Nicci stood inside the large empty room in the garrison headquarters and looked around the whitewashed walls, the wooden floor. Linden and the soldiers waited eagerly just outside the door. “This place will do,” she said, looking down at the tiny box. “Make sure I am not disturbed as I work. Much depends on what I learn here.”
Fascinated by the enigma of the constructed spell, she paid no attention to the soldiers, who retreated farther from the door.
Using one of the daggers at her hip, she slashed her palm, interested only in the blood that welled up. She would need a lot of it.
Standing in the middle of the wooden floor, she used the dripping blood to draw a careful Grace across the boards. The Grace was a powerful device, and drawn in blood under only the rarest of circumstances, but Nicci needed that power now. An inner and outer circle represented the underworld and the world of the living, separated by a square, and then at the center an eight-pointed star indicated the Creator’s light, which radiated lines throughout the Grace. The entire process of drawing the complex symbol took her the better part of an hour.
When she was ready, Nicci stood in the center of the magic-infused emblem on the floor. Closing her eyes, she held the bone box in her intact palm, while she lifted the small lid with the other. Then she opened herself to her power.
Surrounded by her thoughts, keeping her eyes closed, Nicci felt nothing other than a kind of weightlessness. She drifted, searching, probing, and reached out with a verification web in search of answers.

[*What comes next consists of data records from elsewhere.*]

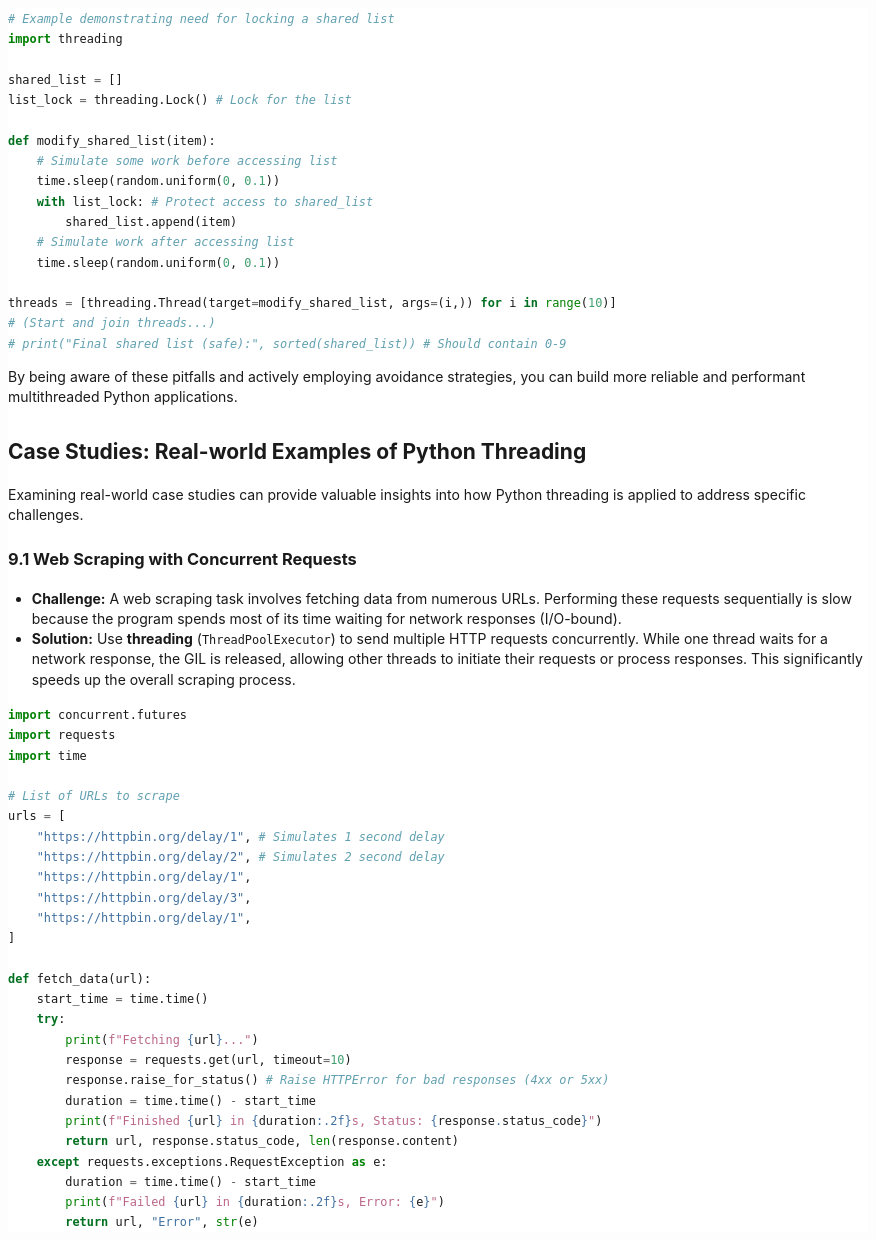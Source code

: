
 ```python
# Example demonstrating need for locking a shared list
import threading

shared_list = []
list_lock = threading.Lock() # Lock for the list

def modify_shared_list(item):
    # Simulate some work before accessing list
    time.sleep(random.uniform(0, 0.1))
    with list_lock: # Protect access to shared_list
        shared_list.append(item)
    # Simulate work after accessing list
    time.sleep(random.uniform(0, 0.1))

threads = [threading.Thread(target=modify_shared_list, args=(i,)) for i in range(10)]
# (Start and join threads...)
# print("Final shared list (safe):", sorted(shared_list)) # Should contain 0-9
```

By being aware of these pitfalls and actively employing avoidance strategies, you can build more reliable and performant multithreaded Python applications.

## Case Studies: Real-world Examples of Python Threading

Examining real-world case studies can provide valuable insights into how Python threading is applied to address specific challenges.

### 9.1 Web Scraping with Concurrent Requests

*   **Challenge:** A web scraping task involves fetching data from numerous URLs. Performing these requests sequentially is slow because the program spends most of its time waiting for network responses (I/O-bound).
*   **Solution:** Use **threading** (`ThreadPoolExecutor`) to send multiple HTTP requests concurrently. While one thread waits for a network response, the GIL is released, allowing other threads to initiate their requests or process responses. This significantly speeds up the overall scraping process.

```python
import concurrent.futures
import requests
import time

# List of URLs to scrape
urls = [
    "https://httpbin.org/delay/1", # Simulates 1 second delay
    "https://httpbin.org/delay/2", # Simulates 2 second delay
    "https://httpbin.org/delay/1",
    "https://httpbin.org/delay/3",
    "https://httpbin.org/delay/1",
]

def fetch_data(url):
    start_time = time.time()
    try:
        print(f"Fetching {url}...")
        response = requests.get(url, timeout=10)
        response.raise_for_status() # Raise HTTPError for bad responses (4xx or 5xx)
        duration = time.time() - start_time
        print(f"Finished {url} in {duration:.2f}s, Status: {response.status_code}")
        return url, response.status_code, len(response.content)
    except requests.exceptions.RequestException as e:
        duration = time.time() - start_time
        print(f"Failed {url} in {duration:.2f}s, Error: {e}")
        return url, "Error", str(e)
```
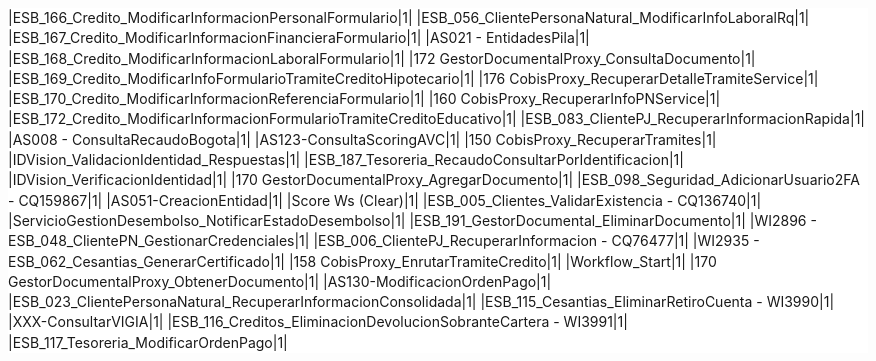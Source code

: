 |ESB\_166\_Credito\_ModificarInformacionPersonalFormulario|1|
|ESB\_056\_ClientePersonaNatural\_ModificarInfoLaboralRq|1|
|ESB\_167\_Credito\_ModificarInformacionFinancieraFormulario|1|
|AS021 - EntidadesPila|1|
|ESB\_168\_Credito\_ModificarInformacionLaboralFormulario|1|
|172 GestorDocumentalProxy\_ConsultaDocumento|1|
|ESB\_169\_Credito\_ModificarInfoFormularioTramiteCreditoHipotecario|1|
|176 CobisProxy\_RecuperarDetalleTramiteService|1|
|ESB\_170\_Credito\_ModificarInformacionReferenciaFormulario|1|
|160 CobisProxy\_RecuperarInfoPNService|1|
|ESB\_172\_Credito\_ModificarInformacionFormularioTramiteCreditoEducativo|1|
|ESB\_083\_ClientePJ\_RecuperarInformacionRapida|1|
|AS008 - ConsultaRecaudoBogota|1|
|AS123-ConsultaScoringAVC|1|
|150 CobisProxy\_RecuperarTramites|1|
|IDVision\_ValidacionIdentidad\_Respuestas|1|
|ESB\_187\_Tesoreria\_RecaudoConsultarPorIdentificacion|1|
|IDVision\_VerificacionIdentidad|1|
|170 GestorDocumentalProxy\_AgregarDocumento|1|
|ESB\_098\_Seguridad\_AdicionarUsuario2FA - CQ159867|1|
|AS051-CreacionEntidad|1|
|Score Ws (Clear)|1|
|ESB\_005\_Clientes\_ValidarExistencia - CQ136740|1|
|ServicioGestionDesembolso\_NotificarEstadoDesembolso|1|
|ESB\_191\_GestorDocumental\_EliminarDocumento|1|
|WI2896 - ESB\_048\_ClientePN\_GestionarCredenciales|1|
|ESB\_006\_ClientePJ\_RecuperarInformacion - CQ76477|1|
|WI2935 - ESB\_062\_Cesantias\_GenerarCertificado|1|
|158 CobisProxy\_EnrutarTramiteCredito|1|
|Workflow\_Start|1|
|170 GestorDocumentalProxy\_ObtenerDocumento|1|
|AS130-ModificacionOrdenPago|1|
|ESB\_023\_ClientePersonaNatural\_RecuperarInformacionConsolidada|1|
|ESB\_115\_Cesantias\_EliminarRetiroCuenta - WI3990|1|
|XXX-ConsultarVIGIA|1|
|ESB\_116\_Creditos\_EliminacionDevolucionSobranteCartera - WI3991|1|
|ESB\_117\_Tesoreria\_ModificarOrdenPago|1|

Only when Nicci opened her eyes did she realize that she was floating upright and frozen in midair, drifting and slowly rotating several feet off the floor above the blood-drawn Grace. Through the open door to the room, she saw Linden and the curious soldiers watching her, astonished, but they were as still as statues. She heard not a whisper of air, couldn’t even hear her own heartbeat in her ears. As she floated, life itself seemed to be suspended.
Extending her sight further, she saw that she was surrounded by lines of glowing green light that formed an intricate geometric framework tangled around her. Nicci herself was the living core of a verification web for a constructed spell. Shifting her head, she also realized that one of her feet was suspended over the Grace’s outer circle that represented the underworld.
Still not understanding, Nicci used her gift to ignite the verification web, as she had planned. She stretched out, studying all the glowing lines in the air rising from the Grace, ensnaring her own body and the glowing pearl inside the bone box.
But the web offered no answers. No matter how hard Nicci tried, the magic gave her only a blank response, and the constructed spell’s mysterious purpose remained a complete cipher. Richard’s intent was no clearer than it was before.
Frustrated, she withdrew her power and shut down the web, extinguishing the lines of light. They retracted back into the glowing orb inside the bone box. Gently, she drifted back down to the floor and felt solid wood beneath her feet, but her mind still seemed disconnected. She stood still, regaining her balance for a frozen moment.
Out in the corridor, Linden and the soldiers were too hesitant to offer help. After wiping her bleeding palm on her black dress, Nicci snapped the box closed again and pocketed it. She was profoundly heartbroken that whatever Richard had sent seemed useless, or at least incomprehensible. She had hoped for a miracle. Now she had to solve it herself.
General Linden cleared his throat. “What did you discover, Sorceress? Do you understand the weapon Lord Rahl sent for us?”
She turned her cold blue eyes toward him. “I fear we are doomed.”